*WHAT THIS TASK INVOLVES*. Given the records below, would you repeat exactly the lines that begin at the one containing "## 3.1 Criteria Id" and end at the one containing "the vendor navigates", inclusive?

*DATA LISTING*.
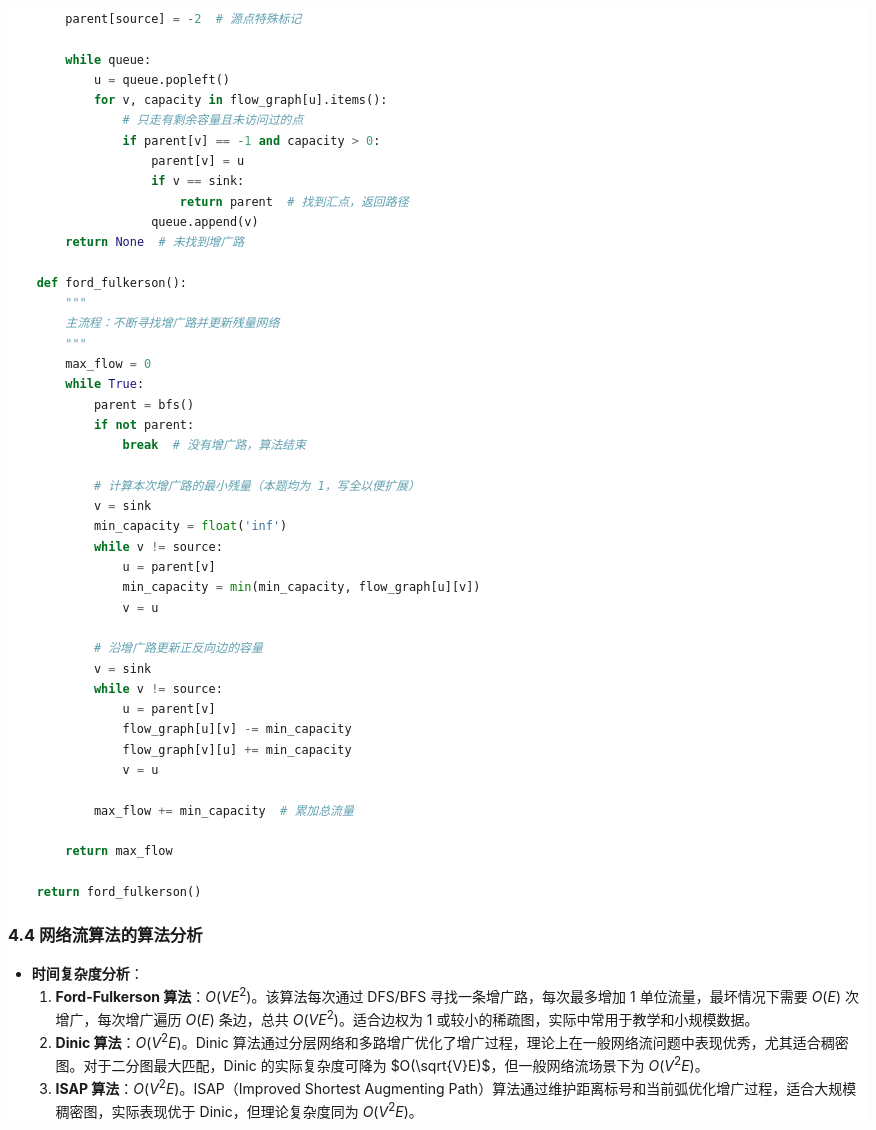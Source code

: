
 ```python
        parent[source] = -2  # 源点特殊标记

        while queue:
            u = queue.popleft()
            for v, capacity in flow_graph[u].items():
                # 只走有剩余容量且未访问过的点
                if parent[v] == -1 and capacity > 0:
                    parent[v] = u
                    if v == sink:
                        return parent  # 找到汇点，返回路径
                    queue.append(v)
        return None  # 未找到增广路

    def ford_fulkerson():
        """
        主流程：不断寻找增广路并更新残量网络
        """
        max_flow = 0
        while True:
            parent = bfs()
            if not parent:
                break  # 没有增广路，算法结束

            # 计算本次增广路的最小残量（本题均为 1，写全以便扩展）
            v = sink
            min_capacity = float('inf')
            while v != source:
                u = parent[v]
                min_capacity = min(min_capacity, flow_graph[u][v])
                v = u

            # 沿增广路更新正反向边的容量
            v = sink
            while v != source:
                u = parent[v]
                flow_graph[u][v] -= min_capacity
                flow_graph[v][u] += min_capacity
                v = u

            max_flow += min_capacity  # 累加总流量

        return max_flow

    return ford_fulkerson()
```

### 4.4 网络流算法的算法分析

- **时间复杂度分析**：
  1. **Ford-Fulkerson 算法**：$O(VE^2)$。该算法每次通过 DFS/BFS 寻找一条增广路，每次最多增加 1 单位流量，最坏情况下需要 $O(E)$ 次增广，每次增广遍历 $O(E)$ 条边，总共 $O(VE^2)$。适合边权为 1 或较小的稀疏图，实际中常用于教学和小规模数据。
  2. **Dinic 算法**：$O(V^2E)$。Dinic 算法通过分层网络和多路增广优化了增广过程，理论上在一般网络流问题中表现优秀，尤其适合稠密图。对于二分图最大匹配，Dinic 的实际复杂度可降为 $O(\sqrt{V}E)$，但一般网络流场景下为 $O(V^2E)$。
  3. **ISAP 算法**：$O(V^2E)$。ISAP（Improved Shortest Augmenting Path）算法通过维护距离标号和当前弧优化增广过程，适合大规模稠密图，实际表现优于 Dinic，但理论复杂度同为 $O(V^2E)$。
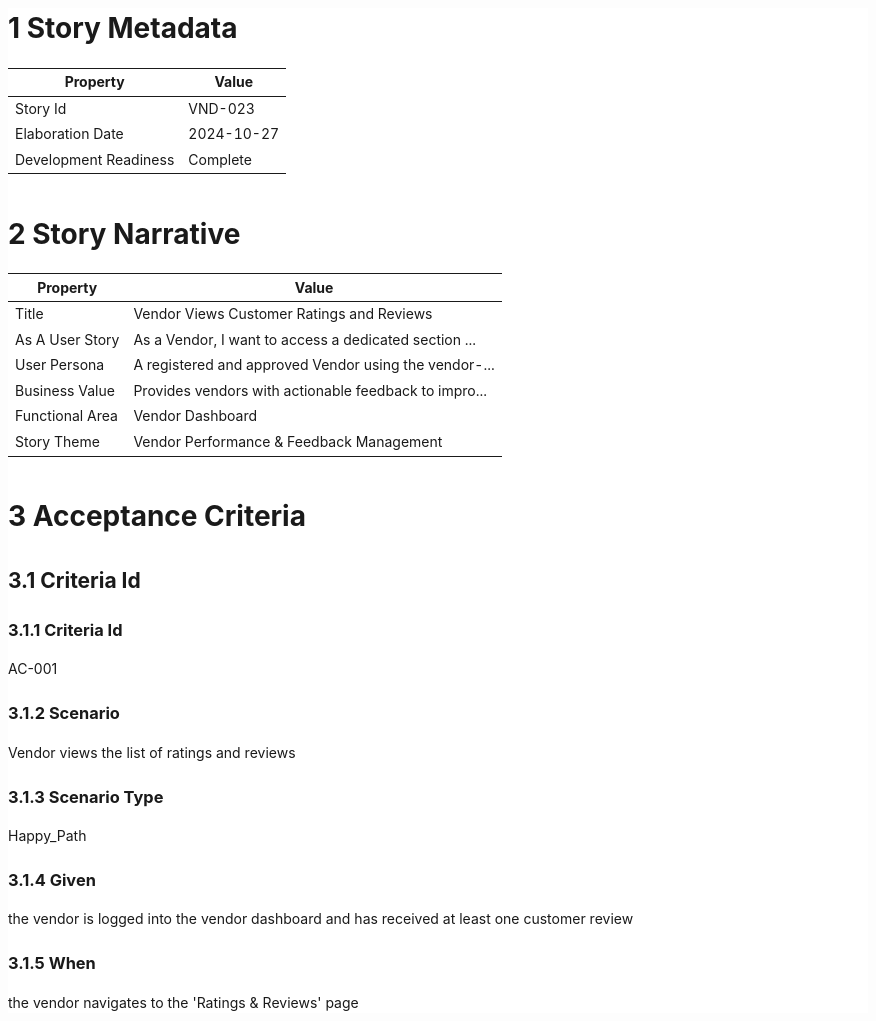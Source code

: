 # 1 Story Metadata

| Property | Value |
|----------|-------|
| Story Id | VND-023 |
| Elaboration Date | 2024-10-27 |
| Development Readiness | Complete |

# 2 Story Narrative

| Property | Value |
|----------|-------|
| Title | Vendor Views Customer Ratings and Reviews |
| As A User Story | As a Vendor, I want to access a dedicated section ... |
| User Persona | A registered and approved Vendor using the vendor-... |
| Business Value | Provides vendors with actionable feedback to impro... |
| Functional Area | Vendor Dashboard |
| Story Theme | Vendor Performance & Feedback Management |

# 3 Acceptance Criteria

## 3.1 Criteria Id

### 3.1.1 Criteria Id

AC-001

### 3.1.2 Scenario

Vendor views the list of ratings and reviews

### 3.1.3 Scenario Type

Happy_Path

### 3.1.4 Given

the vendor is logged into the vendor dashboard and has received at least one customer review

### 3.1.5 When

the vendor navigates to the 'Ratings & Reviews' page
...
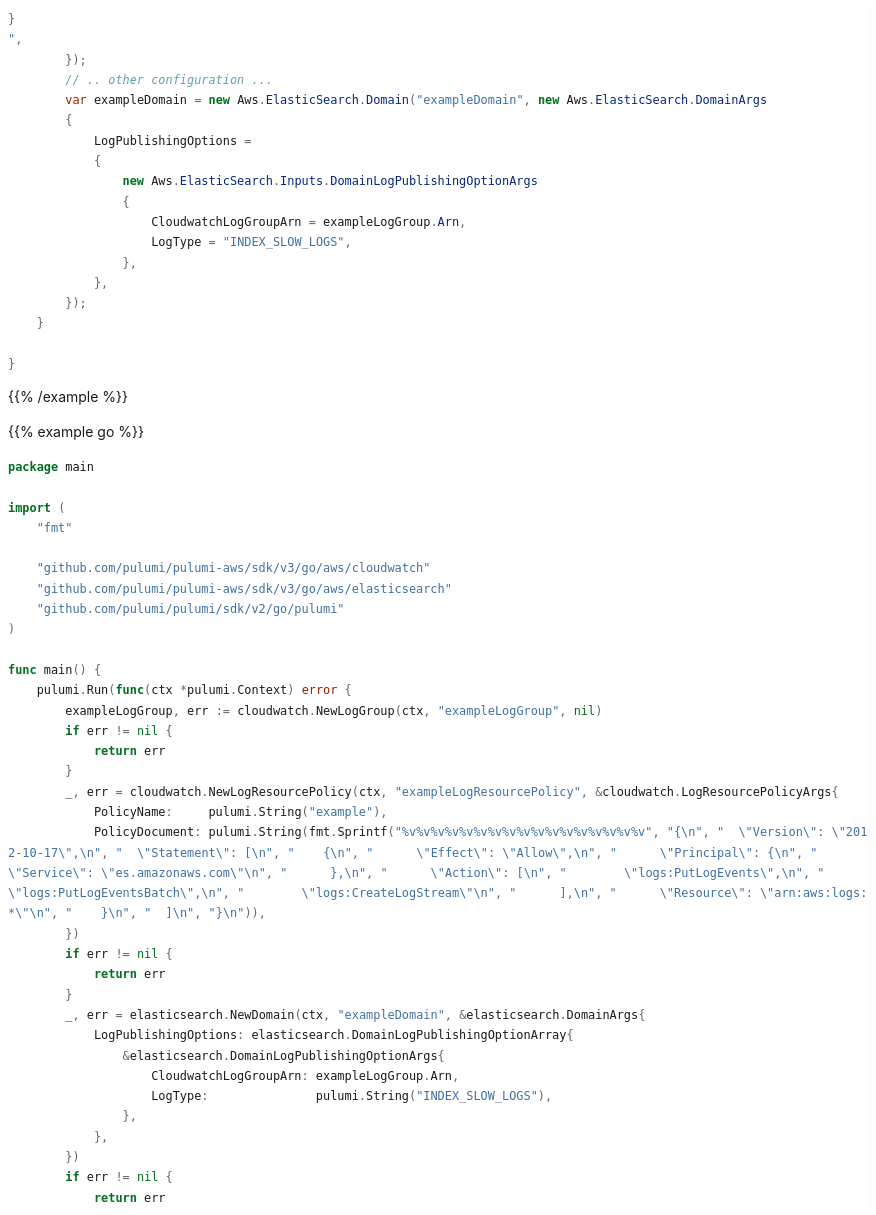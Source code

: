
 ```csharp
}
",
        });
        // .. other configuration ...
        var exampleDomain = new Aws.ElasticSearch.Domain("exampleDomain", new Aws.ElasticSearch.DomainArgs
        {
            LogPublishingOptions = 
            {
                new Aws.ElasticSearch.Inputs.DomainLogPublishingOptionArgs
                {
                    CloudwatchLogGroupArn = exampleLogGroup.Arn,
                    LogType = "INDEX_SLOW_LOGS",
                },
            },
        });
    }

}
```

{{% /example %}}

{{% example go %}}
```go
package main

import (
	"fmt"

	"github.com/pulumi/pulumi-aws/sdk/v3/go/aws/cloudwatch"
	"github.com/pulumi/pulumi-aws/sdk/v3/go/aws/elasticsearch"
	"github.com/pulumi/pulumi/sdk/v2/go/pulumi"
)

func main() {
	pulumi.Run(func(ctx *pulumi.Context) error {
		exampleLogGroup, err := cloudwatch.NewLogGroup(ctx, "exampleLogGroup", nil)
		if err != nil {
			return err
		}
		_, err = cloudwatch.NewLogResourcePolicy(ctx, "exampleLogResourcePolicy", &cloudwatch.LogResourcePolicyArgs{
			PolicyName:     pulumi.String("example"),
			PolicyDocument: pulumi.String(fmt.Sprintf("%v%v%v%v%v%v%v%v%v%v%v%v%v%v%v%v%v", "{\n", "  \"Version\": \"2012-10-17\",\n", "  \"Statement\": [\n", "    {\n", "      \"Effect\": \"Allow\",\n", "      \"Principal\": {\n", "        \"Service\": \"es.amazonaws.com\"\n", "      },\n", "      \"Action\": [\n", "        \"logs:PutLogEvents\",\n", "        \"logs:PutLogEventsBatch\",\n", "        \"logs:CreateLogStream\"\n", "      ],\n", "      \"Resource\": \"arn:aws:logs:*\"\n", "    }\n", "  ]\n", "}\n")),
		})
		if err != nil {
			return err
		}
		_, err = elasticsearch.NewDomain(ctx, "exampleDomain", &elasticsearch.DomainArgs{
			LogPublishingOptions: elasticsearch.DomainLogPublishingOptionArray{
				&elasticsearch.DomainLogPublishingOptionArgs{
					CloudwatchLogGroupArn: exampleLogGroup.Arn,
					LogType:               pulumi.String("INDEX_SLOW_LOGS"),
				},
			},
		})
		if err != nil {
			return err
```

*SOLUTION FOR THIS TASK*.
## 3.1 Criteria Id

### 3.1.1 Criteria Id

AC-001

### 3.1.2 Scenario

Vendor views the list of ratings and reviews

### 3.1.3 Scenario Type

Happy_Path

### 3.1.4 Given

the vendor is logged into the vendor dashboard and has received at least one customer review

### 3.1.5 When

the vendor navigates to the 'Ratings & Reviews' page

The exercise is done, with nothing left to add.